▸ **Saved data entries**
◇ ◇ ◇ ◇ ◇ ◇ ◇

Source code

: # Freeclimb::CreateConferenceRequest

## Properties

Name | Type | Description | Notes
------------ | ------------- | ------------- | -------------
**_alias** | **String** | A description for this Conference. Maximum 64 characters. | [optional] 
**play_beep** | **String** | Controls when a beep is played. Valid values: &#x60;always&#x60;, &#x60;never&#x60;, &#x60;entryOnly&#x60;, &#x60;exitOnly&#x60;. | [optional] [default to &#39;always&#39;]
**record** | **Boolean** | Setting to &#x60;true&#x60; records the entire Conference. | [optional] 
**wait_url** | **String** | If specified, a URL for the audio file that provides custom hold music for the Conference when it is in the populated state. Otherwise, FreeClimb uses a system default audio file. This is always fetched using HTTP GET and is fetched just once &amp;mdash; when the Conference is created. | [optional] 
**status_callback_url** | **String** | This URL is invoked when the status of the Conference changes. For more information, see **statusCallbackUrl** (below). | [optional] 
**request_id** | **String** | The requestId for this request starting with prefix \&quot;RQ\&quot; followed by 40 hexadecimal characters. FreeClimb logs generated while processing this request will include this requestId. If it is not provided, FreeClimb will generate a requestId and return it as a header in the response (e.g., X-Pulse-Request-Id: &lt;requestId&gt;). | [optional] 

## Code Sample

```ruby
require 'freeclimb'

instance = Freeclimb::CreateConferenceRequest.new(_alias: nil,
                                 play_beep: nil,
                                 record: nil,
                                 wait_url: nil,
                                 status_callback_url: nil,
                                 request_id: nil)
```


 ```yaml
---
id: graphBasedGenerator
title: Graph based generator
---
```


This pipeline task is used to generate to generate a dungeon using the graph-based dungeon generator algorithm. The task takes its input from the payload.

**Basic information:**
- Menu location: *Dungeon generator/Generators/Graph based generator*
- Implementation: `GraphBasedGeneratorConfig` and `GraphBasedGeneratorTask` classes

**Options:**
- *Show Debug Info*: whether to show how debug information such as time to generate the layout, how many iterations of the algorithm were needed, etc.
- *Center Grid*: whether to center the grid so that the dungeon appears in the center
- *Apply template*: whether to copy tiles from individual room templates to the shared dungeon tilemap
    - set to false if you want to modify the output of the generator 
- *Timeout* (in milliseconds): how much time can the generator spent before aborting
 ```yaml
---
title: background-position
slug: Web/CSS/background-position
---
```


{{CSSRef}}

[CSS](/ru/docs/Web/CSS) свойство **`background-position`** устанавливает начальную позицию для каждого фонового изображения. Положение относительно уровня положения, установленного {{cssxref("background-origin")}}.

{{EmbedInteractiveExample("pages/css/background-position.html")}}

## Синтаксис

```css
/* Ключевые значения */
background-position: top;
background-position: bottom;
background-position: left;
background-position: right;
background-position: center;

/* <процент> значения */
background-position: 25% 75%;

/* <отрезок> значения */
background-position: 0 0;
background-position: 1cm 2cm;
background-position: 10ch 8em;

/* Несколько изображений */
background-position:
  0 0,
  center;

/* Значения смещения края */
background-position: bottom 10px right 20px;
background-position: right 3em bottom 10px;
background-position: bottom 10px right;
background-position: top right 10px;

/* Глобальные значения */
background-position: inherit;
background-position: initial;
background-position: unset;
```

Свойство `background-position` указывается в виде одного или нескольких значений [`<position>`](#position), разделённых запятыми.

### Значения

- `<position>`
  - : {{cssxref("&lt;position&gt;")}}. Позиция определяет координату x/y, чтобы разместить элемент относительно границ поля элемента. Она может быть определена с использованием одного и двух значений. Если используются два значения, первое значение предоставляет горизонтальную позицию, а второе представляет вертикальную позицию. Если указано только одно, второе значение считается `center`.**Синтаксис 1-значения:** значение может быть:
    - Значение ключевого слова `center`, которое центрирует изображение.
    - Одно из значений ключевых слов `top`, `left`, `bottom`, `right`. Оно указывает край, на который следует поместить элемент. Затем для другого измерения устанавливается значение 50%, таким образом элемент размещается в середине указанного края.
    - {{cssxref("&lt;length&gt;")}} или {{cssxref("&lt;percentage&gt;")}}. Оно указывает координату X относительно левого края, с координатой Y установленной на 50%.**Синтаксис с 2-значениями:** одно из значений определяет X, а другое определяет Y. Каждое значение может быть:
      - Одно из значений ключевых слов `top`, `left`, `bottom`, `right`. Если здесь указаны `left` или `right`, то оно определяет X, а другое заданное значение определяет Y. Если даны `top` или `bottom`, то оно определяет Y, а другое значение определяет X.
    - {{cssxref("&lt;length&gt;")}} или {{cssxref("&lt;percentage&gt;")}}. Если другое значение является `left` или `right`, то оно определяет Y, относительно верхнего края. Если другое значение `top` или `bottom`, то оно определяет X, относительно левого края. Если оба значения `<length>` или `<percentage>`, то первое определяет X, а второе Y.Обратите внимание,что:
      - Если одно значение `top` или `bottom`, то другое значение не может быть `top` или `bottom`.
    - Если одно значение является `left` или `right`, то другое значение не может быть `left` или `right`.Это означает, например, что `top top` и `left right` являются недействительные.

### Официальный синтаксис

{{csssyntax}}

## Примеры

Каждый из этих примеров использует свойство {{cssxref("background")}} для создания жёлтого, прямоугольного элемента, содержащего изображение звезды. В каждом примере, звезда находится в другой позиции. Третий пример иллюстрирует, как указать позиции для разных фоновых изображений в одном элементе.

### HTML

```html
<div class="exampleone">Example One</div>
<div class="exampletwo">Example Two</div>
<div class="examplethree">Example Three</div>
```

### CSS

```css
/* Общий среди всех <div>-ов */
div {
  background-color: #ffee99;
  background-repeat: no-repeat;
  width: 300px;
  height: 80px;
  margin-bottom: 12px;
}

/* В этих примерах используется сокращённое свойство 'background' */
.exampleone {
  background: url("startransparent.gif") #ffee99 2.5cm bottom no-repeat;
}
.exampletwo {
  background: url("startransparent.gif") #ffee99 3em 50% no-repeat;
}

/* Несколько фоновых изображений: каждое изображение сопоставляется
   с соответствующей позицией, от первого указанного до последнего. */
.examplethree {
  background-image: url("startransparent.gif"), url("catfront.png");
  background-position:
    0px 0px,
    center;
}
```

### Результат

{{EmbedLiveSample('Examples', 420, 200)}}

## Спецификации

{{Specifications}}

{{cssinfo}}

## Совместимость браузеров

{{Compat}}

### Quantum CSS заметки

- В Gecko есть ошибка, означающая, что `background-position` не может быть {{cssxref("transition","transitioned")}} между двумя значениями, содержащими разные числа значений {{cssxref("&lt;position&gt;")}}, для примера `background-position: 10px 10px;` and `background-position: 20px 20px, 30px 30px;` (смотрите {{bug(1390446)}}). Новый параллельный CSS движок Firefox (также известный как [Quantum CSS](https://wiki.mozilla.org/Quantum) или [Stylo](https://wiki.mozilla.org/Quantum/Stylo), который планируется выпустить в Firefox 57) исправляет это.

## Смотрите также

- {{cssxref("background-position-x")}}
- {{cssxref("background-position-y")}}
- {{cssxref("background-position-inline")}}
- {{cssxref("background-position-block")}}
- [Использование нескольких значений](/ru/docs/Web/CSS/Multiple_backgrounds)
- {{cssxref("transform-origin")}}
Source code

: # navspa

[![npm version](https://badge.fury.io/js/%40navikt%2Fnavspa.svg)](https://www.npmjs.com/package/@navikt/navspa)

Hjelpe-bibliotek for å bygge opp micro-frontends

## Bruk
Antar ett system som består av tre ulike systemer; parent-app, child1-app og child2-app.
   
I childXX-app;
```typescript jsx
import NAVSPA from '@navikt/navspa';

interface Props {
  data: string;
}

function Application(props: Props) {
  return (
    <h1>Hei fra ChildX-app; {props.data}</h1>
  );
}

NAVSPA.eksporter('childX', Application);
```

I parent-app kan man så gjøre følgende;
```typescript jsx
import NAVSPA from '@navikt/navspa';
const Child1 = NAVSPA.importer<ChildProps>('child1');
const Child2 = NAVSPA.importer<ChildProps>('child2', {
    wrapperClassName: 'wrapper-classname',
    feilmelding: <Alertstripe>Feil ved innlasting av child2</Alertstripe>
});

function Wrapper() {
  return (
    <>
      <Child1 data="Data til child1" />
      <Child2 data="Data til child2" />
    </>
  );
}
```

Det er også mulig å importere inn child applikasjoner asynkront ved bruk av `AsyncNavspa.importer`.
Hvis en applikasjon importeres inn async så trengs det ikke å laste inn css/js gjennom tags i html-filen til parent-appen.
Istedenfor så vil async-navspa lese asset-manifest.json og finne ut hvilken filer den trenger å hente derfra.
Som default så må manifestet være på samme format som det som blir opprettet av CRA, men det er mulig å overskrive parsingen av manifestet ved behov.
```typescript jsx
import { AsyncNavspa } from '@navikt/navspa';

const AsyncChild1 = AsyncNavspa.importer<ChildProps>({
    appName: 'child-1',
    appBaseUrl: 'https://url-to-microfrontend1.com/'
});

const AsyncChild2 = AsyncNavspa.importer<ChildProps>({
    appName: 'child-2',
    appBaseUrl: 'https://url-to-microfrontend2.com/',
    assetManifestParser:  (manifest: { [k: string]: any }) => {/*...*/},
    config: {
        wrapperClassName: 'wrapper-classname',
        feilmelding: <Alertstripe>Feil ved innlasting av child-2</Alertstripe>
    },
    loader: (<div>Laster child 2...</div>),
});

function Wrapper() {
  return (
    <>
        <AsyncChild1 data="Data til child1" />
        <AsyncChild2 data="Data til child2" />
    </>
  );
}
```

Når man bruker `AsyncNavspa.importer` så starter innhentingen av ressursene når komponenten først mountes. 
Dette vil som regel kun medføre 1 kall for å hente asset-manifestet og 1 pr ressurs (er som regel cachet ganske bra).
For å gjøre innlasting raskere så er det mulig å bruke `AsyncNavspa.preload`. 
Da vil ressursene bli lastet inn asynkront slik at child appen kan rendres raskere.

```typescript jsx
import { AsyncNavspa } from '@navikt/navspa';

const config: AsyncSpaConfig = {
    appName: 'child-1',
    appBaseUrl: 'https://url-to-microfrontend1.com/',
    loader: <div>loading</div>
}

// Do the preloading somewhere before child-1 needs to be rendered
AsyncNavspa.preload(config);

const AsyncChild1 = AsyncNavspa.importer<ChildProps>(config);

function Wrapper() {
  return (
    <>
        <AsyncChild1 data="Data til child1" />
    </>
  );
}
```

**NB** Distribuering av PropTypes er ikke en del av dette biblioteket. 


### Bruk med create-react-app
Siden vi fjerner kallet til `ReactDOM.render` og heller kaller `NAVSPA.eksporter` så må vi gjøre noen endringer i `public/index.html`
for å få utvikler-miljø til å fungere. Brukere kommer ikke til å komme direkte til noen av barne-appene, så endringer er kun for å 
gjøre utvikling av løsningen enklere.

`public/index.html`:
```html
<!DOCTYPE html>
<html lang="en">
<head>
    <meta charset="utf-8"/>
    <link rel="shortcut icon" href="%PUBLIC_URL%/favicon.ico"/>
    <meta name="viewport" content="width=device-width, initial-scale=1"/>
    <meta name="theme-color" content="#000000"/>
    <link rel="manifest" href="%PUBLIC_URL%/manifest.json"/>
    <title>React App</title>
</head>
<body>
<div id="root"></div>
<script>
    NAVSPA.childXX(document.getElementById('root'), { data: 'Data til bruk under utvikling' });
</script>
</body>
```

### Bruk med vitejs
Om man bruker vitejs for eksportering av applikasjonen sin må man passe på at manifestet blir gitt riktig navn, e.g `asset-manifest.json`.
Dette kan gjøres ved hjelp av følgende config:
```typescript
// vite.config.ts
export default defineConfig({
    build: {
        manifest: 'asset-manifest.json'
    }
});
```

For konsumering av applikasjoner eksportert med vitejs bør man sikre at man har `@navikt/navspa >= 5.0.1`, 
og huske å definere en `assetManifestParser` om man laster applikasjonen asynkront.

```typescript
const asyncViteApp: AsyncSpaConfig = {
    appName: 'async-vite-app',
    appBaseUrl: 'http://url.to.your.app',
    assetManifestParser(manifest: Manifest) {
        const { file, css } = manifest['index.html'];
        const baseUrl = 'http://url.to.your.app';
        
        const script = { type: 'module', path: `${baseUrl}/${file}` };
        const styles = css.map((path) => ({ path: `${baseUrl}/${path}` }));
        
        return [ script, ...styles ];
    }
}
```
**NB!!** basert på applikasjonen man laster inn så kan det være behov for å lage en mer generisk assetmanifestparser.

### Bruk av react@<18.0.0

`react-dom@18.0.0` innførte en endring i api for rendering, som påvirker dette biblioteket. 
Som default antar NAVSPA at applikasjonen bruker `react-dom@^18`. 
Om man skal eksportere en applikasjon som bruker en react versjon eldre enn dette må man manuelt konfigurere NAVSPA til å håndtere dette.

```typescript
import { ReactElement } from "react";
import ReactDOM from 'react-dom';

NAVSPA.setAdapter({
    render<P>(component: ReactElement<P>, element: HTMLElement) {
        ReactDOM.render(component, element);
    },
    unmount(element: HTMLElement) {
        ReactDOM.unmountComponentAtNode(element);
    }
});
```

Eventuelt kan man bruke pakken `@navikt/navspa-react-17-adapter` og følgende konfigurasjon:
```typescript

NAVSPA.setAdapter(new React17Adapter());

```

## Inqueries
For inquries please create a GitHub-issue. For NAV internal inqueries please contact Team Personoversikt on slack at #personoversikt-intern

◇ ◇ ◇ ◇ ◇ ◇ ◇

▸ **Requirement**
For every line above that includes the string "link", copy the line.

▸ **Result below**
    <link rel="shortcut icon" href="%PUBLIC_URL%/favicon.ico"/>
    <link rel="manifest" href="%PUBLIC_URL%/manifest.json"/>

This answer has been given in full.